Ciekawie się dziś zrobiło po wyborze nowego szefa ludowców. Waldemar Pawlak, który z przerwą przewodniczył Polskiemu Stronnictwu Ludowemu przez 13 lat został decyzją kongresu zastąpiony przez Janusza Piechocińskiego. Stało się to przewagą 17 głosów.
Tuż po wyborze Pawlak zapowiedział rezygnację ze stanowiska wicepremiera i ministra gospodarki. Natomiast Piechociński zapowiedział, że do rządu nie wejdzie.
Mamy, więc zachwianie na linii całego politycznego układu.

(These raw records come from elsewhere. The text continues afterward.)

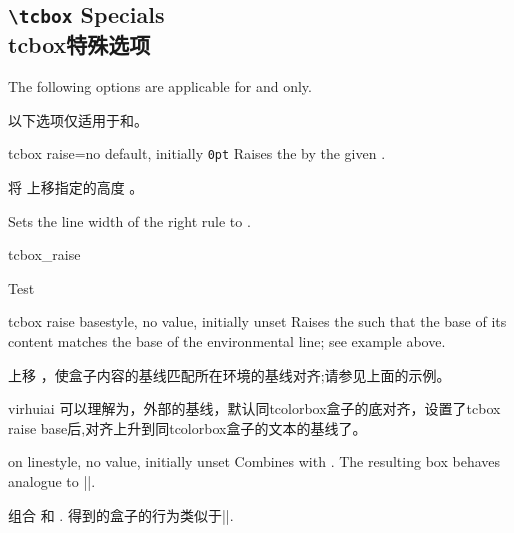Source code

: \setcounter{section}{4}
\setcounter{subsection}{19}
\setcounter{subsubsection}{0}

\subsection{\texttt{\textbackslash tcbox} Specials\\tcbox特殊选项}

The following options are applicable for  and 
only.

以下选项仅适用于和。

\begin{docTcbKey}{tcbox raise}{=}{no default, initially \texttt{0pt}}
Raises the  by the given .

将  上移指定的高度 。

Sets the line width of the right rule to .
\begin{exdispExample}{tcbox_raise}

Test\dotfill
{}\dotfill
{}\dotfill
{}
\end{exdispExample}
\end{docTcbKey}


\begin{docTcbKey}{tcbox raise base}{}{style, no value, initially unset}
Raises the  such that the base of its content matches
the base of the environmental line; see example above.

上移  ，使盒子内容的基线匹配所在环境的基线对齐;请参见上面的示例。

\begin{引述之言}{virhuiai}
可以理解为，外部的基线，默认同tcolorbox盒子的底对齐，设置了tcbox raise base后,对齐上升到同tcolorbox盒子的文本的基线了。
\end{引述之言}
\end{docTcbKey}

\begin{docTcbKey}{on line}{}{style, no value, initially unset}
Combines  with .
The resulting box behaves analogue to |\fbox|.

组合  和 .
得到的盒子的行为类似于|\fbox|.
\end{docTcbKey}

Piechociński powiedział, że wraz z Tuskiem przekona Pawlaka, aby tkwił i trwał w tym rządzie. Oznacza to jedno, że nowy lider nie chce reklamować swoją twarzą dotychczasowych poczynań władzy, a rolę Pawlaka widzi w utrzymaniu wpływów PSL bez udziału partii, której teraz przewodzi.

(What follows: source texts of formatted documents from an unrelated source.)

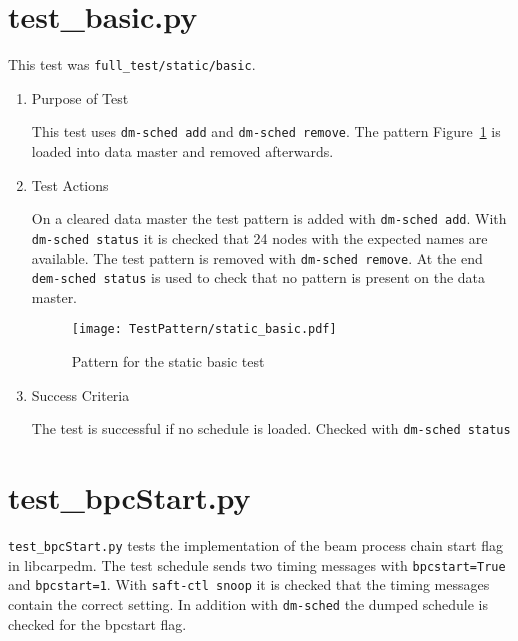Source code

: \documentclass[12pt,a4paper]{report}
\begin{document}
\section{test\_basic.py}
This test was \texttt{full\_test/static/basic}.
\begin{enumerate}
	\item Purpose of Test

	This test uses \texttt{dm-sched add} and \texttt{dm-sched remove}. The pattern Figure~\ref{fig:Pattern_for_the_static_basic_test}
	is loaded into data master and removed afterwards.

	\item Test Actions

	On a cleared data master the test pattern is added with \texttt{dm-sched add}. With \texttt{dm-sched status} it is checked
	that 24 nodes with the expected names are available. The test pattern is removed with \texttt{dm-sched remove}. At the
	end \texttt{dem-sched status} is used to check that no pattern is present on the data master.

    \begin{figure}
        \centering
        \texttt{[image: TestPattern/static\_basic.pdf]}
        \caption{Pattern for the static basic test}
        \label{fig:Pattern_for_the_static_basic_test}
    \end{figure}
	\item Success Criteria

	The test is successful if no schedule is loaded. Checked with \texttt{dm-sched status}
\end{enumerate}
\section{test\_bpcStart.py}
\texttt{test\_bpcStart.py} tests the implementation of the beam process chain start flag in libcarpedm.
The test schedule sends two timing messages with \texttt{bpcstart=True} and \texttt{bpcstart=1}.
With \texttt{saft-ctl snoop} it is checked that the timing messages contain the correct setting.
In addition with \texttt{dm-sched} the dumped schedule is checked for the bpcstart flag.
\end{document}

Stare powiedzenie mówi, że nosił wilk razy kilka, ponieśli i wilka.
Jakkolwiek by nie spojrzeć na sprawę to rola główej postaci z nocnej zmiany jest dziś bardzo trudna, bo z jednej strony jest członkiem PSL, z drugiej wicepremierem, ale trudno nie zauważyć, że zrobiono po raz kolejny z niego tarczę. Kiedyś Wałęsa, a dziś jego własna partia.
Jak teraz się zachowa? Platformie nie będzie potrzebny, bo ta potrzebuje siły, a nie słabej jednostki.